More than 13 thousand passenger trains were in operation employing over 1.2 million Indians, and they got named based on their everyday operations. Duronto ‘the restless’, was one of the fastest trains in the country, Rajdhani ‘the capital’ connected state capitals and the national capital region of Delhi, while the Garib Rath ‘the poor man’s chariot’, was an economical alternative for long distance travel. Trains were essential to all Indians, regardless of whether they were cross-region, between cities or within a metropolis. Ordinary working expenses in financial year 2020 for the system amounted to more than 1.5 trillion Indian rupees.
The Gorakhpur Junction railway station had the world’s longest railway platform while the Ghum station with the Toy Train route was the highest station in India to be reached by a steam locomotive. The luxury train, Palace on Wheels became a major tourist attraction in Rajasthan due to its majestic experience. However, ageing infrastructure and the slow pace of new project execution were the major obstacles that India’s railway system encountered, comparing to its international counterparts.

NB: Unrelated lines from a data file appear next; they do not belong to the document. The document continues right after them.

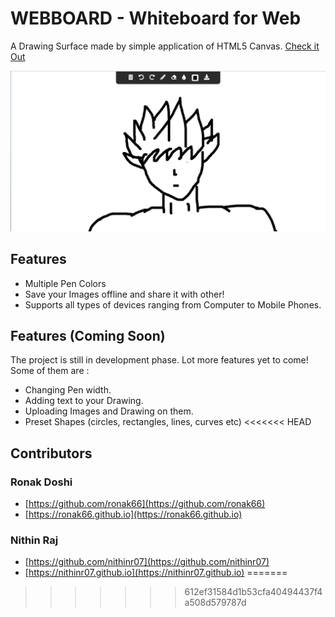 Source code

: # WEBBOARD - Whiteboard for Web

A Drawing Surface made by simple application of HTML5 Canvas. [Check it Out](https://ronak66.github.io/Webboard)


![Webboard Sample](./css/goku.png)

## Features
* Multiple Pen Colors
* Save your Images offline and share it with other!
* Supports all types of devices ranging from Computer to Mobile Phones.

## Features (Coming Soon)
The project is still in development phase. Lot more features yet to come! Some of them are :

* Changing Pen width.
* Adding text to your Drawing.
* Uploading Images and Drawing on them.
* Preset Shapes (circles, rectangles, lines, curves etc)
<<<<<<< HEAD

## Contributors

### Ronak Doshi
* [https://github.com/ronak66](https://github.com/ronak66)
* [https://ronak66.github.io](https://ronak66.github.io)

### Nithin Raj
* [https://github.com/nithinr07](https://github.com/nithinr07)
* [https://nithinr07.github.io](https://nithinr07.github.io)
=======
>>>>>>> 612ef31584d1b53cfa40494437f4a508d579787d

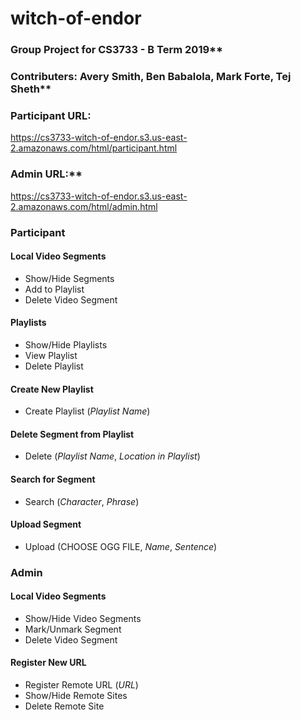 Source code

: # witch-of-endor

### Group Project for CS3733 - B Term 2019**
### Contributers: Avery Smith, Ben Babalola, Mark Forte, Tej Sheth**

### Participant URL:
https://cs3733-witch-of-endor.s3.us-east-2.amazonaws.com/html/participant.html

### Admin URL:**
https://cs3733-witch-of-endor.s3.us-east-2.amazonaws.com/html/admin.html

### Participant
#### Local Video Segments
- Show/Hide Segments
- Add to Playlist
- Delete Video Segment
#### Playlists
- Show/Hide Playlists
- View Playlist
- Delete Playlist
#### Create New Playlist
- Create Playlist (*Playlist Name*)
#### Delete Segment from Playlist
- Delete (*Playlist Name*, *Location in Playlist*)
#### Search for Segment
- Search (*Character*, *Phrase*)
#### Upload Segment
- Upload (CHOOSE OGG FILE, *Name*, *Sentence*)

### Admin
#### Local Video Segments
- Show/Hide Video Segments
- Mark/Unmark Segment
- Delete Video Segment
#### Register New URL
- Register Remote URL (*URL*)
- Show/Hide Remote Sites
- Delete Remote Site

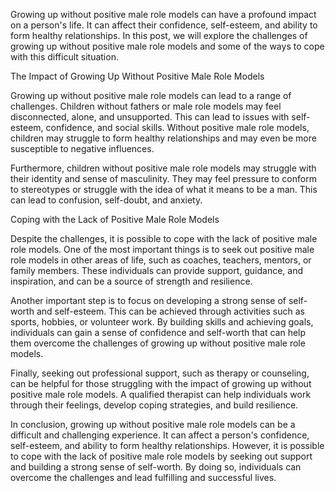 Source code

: Growing up without positive male role models can have a profound impact on a person's life. It can affect their confidence, self-esteem, and ability to form healthy relationships. In this post, we will explore the challenges of growing up without positive male role models and some of the ways to cope with this difficult situation.

The Impact of Growing Up Without Positive Male Role Models

Growing up without positive male role models can lead to a range of challenges. Children without fathers or male role models may feel disconnected, alone, and unsupported. This can lead to issues with self-esteem, confidence, and social skills. Without positive male role models, children may struggle to form healthy relationships and may even be more susceptible to negative influences.

Furthermore, children without positive male role models may struggle with their identity and sense of masculinity. They may feel pressure to conform to stereotypes or struggle with the idea of what it means to be a man. This can lead to confusion, self-doubt, and anxiety.

Coping with the Lack of Positive Male Role Models

Despite the challenges, it is possible to cope with the lack of positive male role models. One of the most important things is to seek out positive male role models in other areas of life, such as coaches, teachers, mentors, or family members. These individuals can provide support, guidance, and inspiration, and can be a source of strength and resilience.

Another important step is to focus on developing a strong sense of self-worth and self-esteem. This can be achieved through activities such as sports, hobbies, or volunteer work. By building skills and achieving goals, individuals can gain a sense of confidence and self-worth that can help them overcome the challenges of growing up without positive male role models.

Finally, seeking out professional support, such as therapy or counseling, can be helpful for those struggling with the impact of growing up without positive male role models. A qualified therapist can help individuals work through their feelings, develop coping strategies, and build resilience.

In conclusion, growing up without positive male role models can be a difficult and challenging experience. It can affect a person's confidence, self-esteem, and ability to form healthy relationships. However, it is possible to cope with the lack of positive male role models by seeking out support and building a strong sense of self-worth. By doing so, individuals can overcome the challenges and lead fulfilling and successful lives.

With ‘Make in India’ as a catalyst in recent years, exports of a variety of railway components rose to about 240 million U.S. dollars in value. In 2017, a consignment of six metro coaches was exported to Australia. The southernmost continent also had the highest share in HS Code 86 exports from India. A big consignment of bogies was also ready to set sail to Brazil.
The system thrives on metros and monorails running within cities, raising investments of over 124 million dollars between 2018 to 2022. With developments of online ticketing system, free Wi-Fi, GPS-based passenger information, panoramic roofs and electrification, the Indian railways are set to provide high speed travel and a customer-oriented experience.